Urne d’Unterbäch datant de 1957.
Musée national suisse

La situation devint absurde en 1968, lorsque le Conseil fédéral voulut ratifier la Convention européenne des droits de l’homme – à l’exception des droits politiques des femmes. Cela n’avait aucun fondement juridique ou logique. Les réactions furent véhémentes. À la suite de cela, un nouveau vote fut organisé en 1971, et le «oui» l’emporta à 65,7%. Le «non» fut majoritaire uniquement dans le centre et le nord-est de la Suisse. La plupart des cantons introduisirent le suffrage féminin peu de temps après; il fallut toutefois attendre plus longtemps – jusqu’en 1989 – pour que la landsgemeinde de Herisau dise «oui» à une courte majorité et soit la dernière à adopter le droit de vote des femmes.
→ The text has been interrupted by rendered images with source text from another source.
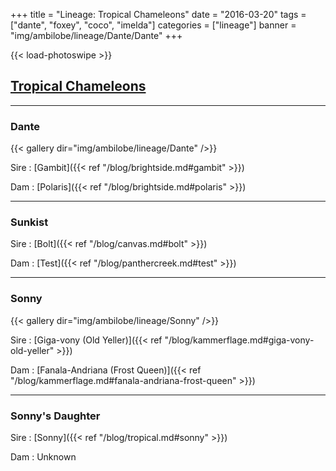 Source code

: +++
title = "Lineage: Tropical Chameleons"
date = "2016-03-20"
tags = ["dante", "foxey", "coco", "imelda"]
categories = ["lineage"]
banner = "img/ambilobe/lineage/Dante/Dante"
+++

{{< load-photoswipe >}}

## [Tropical Chameleons](https://www.facebook.com/TropicalChameleonsFL/)

---

### Dante

{{< gallery dir="img/ambilobe/lineage/Dante" />}}

Sire
: [Gambit]({{< ref "/blog/brightside.md#gambit" >}})

Dam
: [Polaris]({{< ref "/blog/brightside.md#polaris" >}})

---

### Sunkist

Sire
: [Bolt]({{< ref "/blog/canvas.md#bolt" >}})

Dam
: [Test]({{< ref "/blog/panthercreek.md#test" >}})

---

### Sonny

{{< gallery dir="img/ambilobe/lineage/Sonny" />}}

Sire
: [Giga-vony (Old Yeller)]({{< ref "/blog/kammerflage.md#giga-vony-old-yeller" >}})

Dam
: [Fanala-Andriana (Frost Queen)]({{< ref "/blog/kammerflage.md#fanala-andriana-frost-queen" >}})

---

### Sonny's Daughter

Sire
: [Sonny]({{< ref "/blog/tropical.md#sonny" >}})

Dam
: Unknown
La Suisse avait un demi-siècle de retard par rapport à l’Allemagne et à l’Autriche. Même la France et l’Italie l’avaient devancée de 25 ans. Toutefois, la Suisse est le seul pays a avoir accordé le droit de vote aux femmes par référendum et non sur décision du gouvernement ou de la justice. La seule exception est le canton d’Appenzell Rhodes-Intérieures, pour lequel le Tribunal fédéral a finalement déclaré les droits politiques fondamentaux valables pour les deux sexes. C’est ainsi que les femmes se tinrent sur la place de la landesgemeinde en 1991. Enfin!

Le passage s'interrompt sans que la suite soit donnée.